Est-ce bien raisonnable

Ce matin j’ai été réveillée par le téléphone. Le temps d’émerger de la profondeur de mon sommeil, il était trop tard. Mais puisque j’étais éveillée, autant en profiter pour me lever et vaquer vaguement à des tâches que, pour de diverses et mauvaises raisons, j’avais négligées la veille. La sonnerie a retentit à nouveau, je me suis précipitée angoissée appréhendant une mauvaise nouvelle. Quelle autre raison pouvait motiver un appel si matinal ?
Je m’empare du téléphone … et me fais insulter … Ben, oui quoi, « en plus, je ne réponds pas au téléphone ». Je ne fait que citer. Au bout de quelques secondes j’arrive à interrompre mon interlocuteur, et lui précise qu’il doit s’agir d’une erreur, vu que je ne me prénomme pas Fatima !… Un grognement indistinct, je décide qu’il vient d’émettre des excuses, et il raccroche aussi sec.

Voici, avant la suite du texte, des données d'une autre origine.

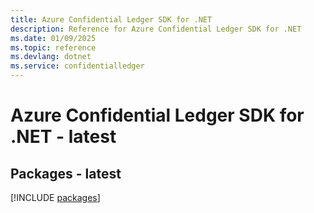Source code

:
 ```yaml
---
title: Azure Confidential Ledger SDK for .NET
description: Reference for Azure Confidential Ledger SDK for .NET
ms.date: 01/09/2025
ms.topic: reference
ms.devlang: dotnet
ms.service: confidentialledger
---
```

# Azure Confidential Ledger SDK for .NET - latest
## Packages - latest
[!INCLUDE [packages](confidential-ledger-index.md)]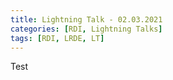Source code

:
 ```yaml
---
title: Lightning Talk - 02.03.2021
categories: [RDI, Lightning Talks]
tags: [RDI, LRDE, LT]
---
```


Test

Je suis demeurée étrangement calme, mais dans ma tête, ma mémoire a fait un étrange retour en arrière, revisitant certains situations particulièrement inconfortable pour ma belle humeur que j’ai pu ou parfois continues à connaître récemment. Je vous en offre quelques unes à déguster, sans doute certaines ne vous seront pas étrangères …
– les mails de conventions obsèques, et la réponse à ma demande de devis de monte-escaliers. Je n’ai rien demandé moi, à moins qu’en prime je ne sois atteinte de sénilité !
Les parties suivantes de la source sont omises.